The Opportunity
Huron is a global consultancy that collaborates with clients to drive strategic growth, ignite innovation and navigate constant change. Through a combination of strategy, expertise and creativity, we help clients accelerate operational, digital and cultural transformation, enabling the change they need to own their future.
Join our team as the expert you are now and create your future.
Position Summary
We are looking for an experienced AI Engineer to join our forward-thinking Emerging Technology Practice. In this role, you will play a vital part in developing, training, and deploying a range of machine learning models, including traditional statistical models, deep learning, and cutting-edge large language models (LLMs). You will also fine-tune pre-trained models through transfer learning and develop robust MLOps pipelines to ensure seamless integration and operation of AI solutions.
You will be responsible for driving the AI/ML strategy and working closely with engineers and business stakeholders to deliver scalable, high-performance solutions. Your role will extend from data preprocessing and feature engineering through to model development, optimization, deployment, and monitoring. You will also collaborate with cross-functional teams to integrate AI models into production environments and continuously improve model performance.
This position offers an opportunity to work on groundbreaking AI/ML projects that impact industries like healthcare, higher education, and finance. If you’re passionate about AI and ML, thrive in a collaborative environment, and want to make a tangible impact through technology, this is the perfect role for you.
Key Responsibilities
- Develop and train traditional statistical ML models and deep learning models to address real-world problems in healthcare, education, and other sectors.
- Fine-tune large language models (LLMs) using transfer learning techniques to optimize performance for specific tasks.
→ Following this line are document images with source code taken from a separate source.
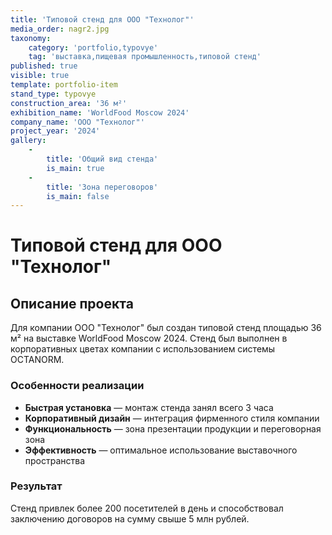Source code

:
 ```yaml
---
title: 'Типовой стенд для ООО "Технолог"'
media_order: nagr2.jpg
taxonomy:
    category: 'portfolio,typovye'
    tag: 'выставка,пищевая промышленность,типовой стенд'
published: true
visible: true
template: portfolio-item
stand_type: typovye
construction_area: '36 м²'
exhibition_name: 'WorldFood Moscow 2024'
company_name: 'ООО "Технолог"'
project_year: '2024'
gallery:
    -
        title: 'Общий вид стенда'
        is_main: true
    -
        title: 'Зона переговоров'
        is_main: false
---
```


# Типовой стенд для ООО "Технолог"

## Описание проекта

Для компании ООО "Технолог" был создан типовой стенд площадью 36 м² на выставке WorldFood Moscow 2024. Стенд был выполнен в корпоративных цветах компании с использованием системы OCTANORM.

### Особенности реализации

- **Быстрая установка** — монтаж стенда занял всего 3 часа
- **Корпоративный дизайн** — интеграция фирменного стиля компании
- **Функциональность** — зона презентации продукции и переговорная зона
- **Эффективность** — оптимальное использование выставочного пространства

### Результат

Стенд привлек более 200 посетителей в день и способствовал заключению договоров на сумму свыше 5 млн рублей.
- Design, implement, and maintain MLOps pipelines to streamline the lifecycle of ML models, from development through to deployment and monitoring in production.
- Conduct data preprocessing, feature extraction, and data augmentation to ensure the quality of training datasets.
- Deploy models into production environments, ensuring seamless integration with existing systems.
- Optimize model performance by experimenting with hyperparameters, architectures, and model updates to meet performance benchmarks.
- Develop scalable APIs and services for model serving and inference in production.
- Establish monitoring systems to track the performance, accuracy, and data drift of deployed models.
- Collaborate with cross-functional teams to integrate AI/ML solutions into broader technology stacks.
- Stay updated on the latest advancements in machine learning, natural language processing, and MLOps best practices.
Candidate Profile
You are a highly technical AI Engineer with experience in developing, training, and deploying a wide variety of machine learning models. You possess strong knowledge in statistical models, transfer learning, and hands-on experience with MLOps to automate and optimize the AI development lifecycle.
Key Qualifications
- Minimum of 7 years' experience working with machine learning models, including both traditional statistical methods and deep learning techniques.
- Proven experience in training and fine-tuning large language models (LLMs) and implementing transfer learning strategies.
- Expertise in developing and deploying AI models using Python and frameworks such as TensorFlow, PyTorch, scikit-learn, or similar.
- Strong understanding of MLOps principles, with experience in building automated pipelines for model training, deployment, and monitoring.
- Familiarity with cloud-based ML platforms such as Azure Machine Learning, AWS SageMaker, or Google AI/ML services.
- Knowledge of data preprocessing techniques, feature engineering, and model evaluation metrics.
- Experience with version control (Git), containerization (Docker), and CI/CD tools for model deployment.
- Ability to write and deploy scalable APIs and model serving frameworks.
- Strong communication skills, with the ability to work effectively in a collaborative team environment.
- Cloud certifications in AI/ML services (Azure, AWS, or Google Cloud) are a plus.
- Bachelor's degree in computer science, engineering, or a related field, with a focus on AI or machine learning.
- Authorized to work in the US or Canada (No sponsorship required).